Couldn’t have said it better myself.

However, Arthur was even more helpful by providing me with three exemplar reviews that he considered to be good models. The students going down the review track had to read those three reviews and answer reflection questions to further understand the format. Then, following that model, they had to write their own professional style review of Her Story. This option appealed to students who are interested in the medium of video games and how it is both expanding and changing, as well as those that are comfortable and/or enjoy writing persuasively.

I was impressed by the depth of the reviews and articles. The articles were dramatic and compelling in their reconstruction of the narrative. One student who wrote a cold case said he essentially wrote two different versions of the article because he was constantly “at war” (his words) with himself over which interpretation he believed. He bathed in the struggle. I couldn’t have been prouder!

Several reviews made mature observations about not only the narrative but the format as well. They understood how and why the unreliability affected and drove the story, and also why it was disorganized and fragmented. They made connections about a new medium without my input. This was true Montessori style learning – I let them explore, I let them make the leaps.

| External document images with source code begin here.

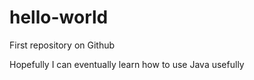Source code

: # hello-world
First repository on Github

Hopefully I can eventually learn how to use Java usefully
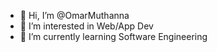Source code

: - 👋 Hi, I’m @OmarMuthanna
- 👀 I’m interested in Web/App Dev 
- 🌱 I’m currently learning Software Engineering

<!---
OmarMuthanna/OmarMuthanna is a ✨ special ✨ repository because its `README.md` (this file) appears on your GitHub profile.
You can click the Preview link to take a look at your changes.
--->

I just watched.

Won’t Someone Think of the Children?

So, what did the students think? The response was overwhelmingly positive – perhaps not unexpected – but so was the effort and engagement. From beginning to end, the students were focused, enthusiastic, and diligent.

However, I am always quick to point out that we shouldn’t assume all our students (especially boys) are “gamers” who will be intellectually and emotionally electrified by the mere presence of a video game in class. In fact, a good number of students I’ve taught are skeptical at first, but once they see that this exercise isn’t frivolous they are enthusiastic. But game based learning teachers should be careful not to fall into the “digital native” fallacy and assume because they are using new and interactive media that their students will be automatically enthralled, or even comfortable. Elements like the hot seat model can help those who are less comfortable with the medium and I advocate for always giving students as much agency and choice as possible. That said, I have never had a student throw their hands up and reject a game based learning unit. But, I have had some who are candid in letting me know it is not their preferred method of learning. You should teach (or not teach) the games that best reflect you, your students, and your community. Fortunately, there are countless options out there. Her Story is only one of many.

One thing I want to repeat is they were also having fun before, during, and after playing the game.  I am a big believer in the maxim popular with those who take their play seriously: “The opposite of play isn’t work; it’s depression.”

With that in mind, this comment from a student particularly struck me:

…the unit [felt] more like an investigative game than a test and this meant that the dread and stress that were apart [sic] of normal exams were replaced by excitement and joy.

“Dread” and “Stress” vs. “Excitement” and “Joy”.

I know which I’ll take every time.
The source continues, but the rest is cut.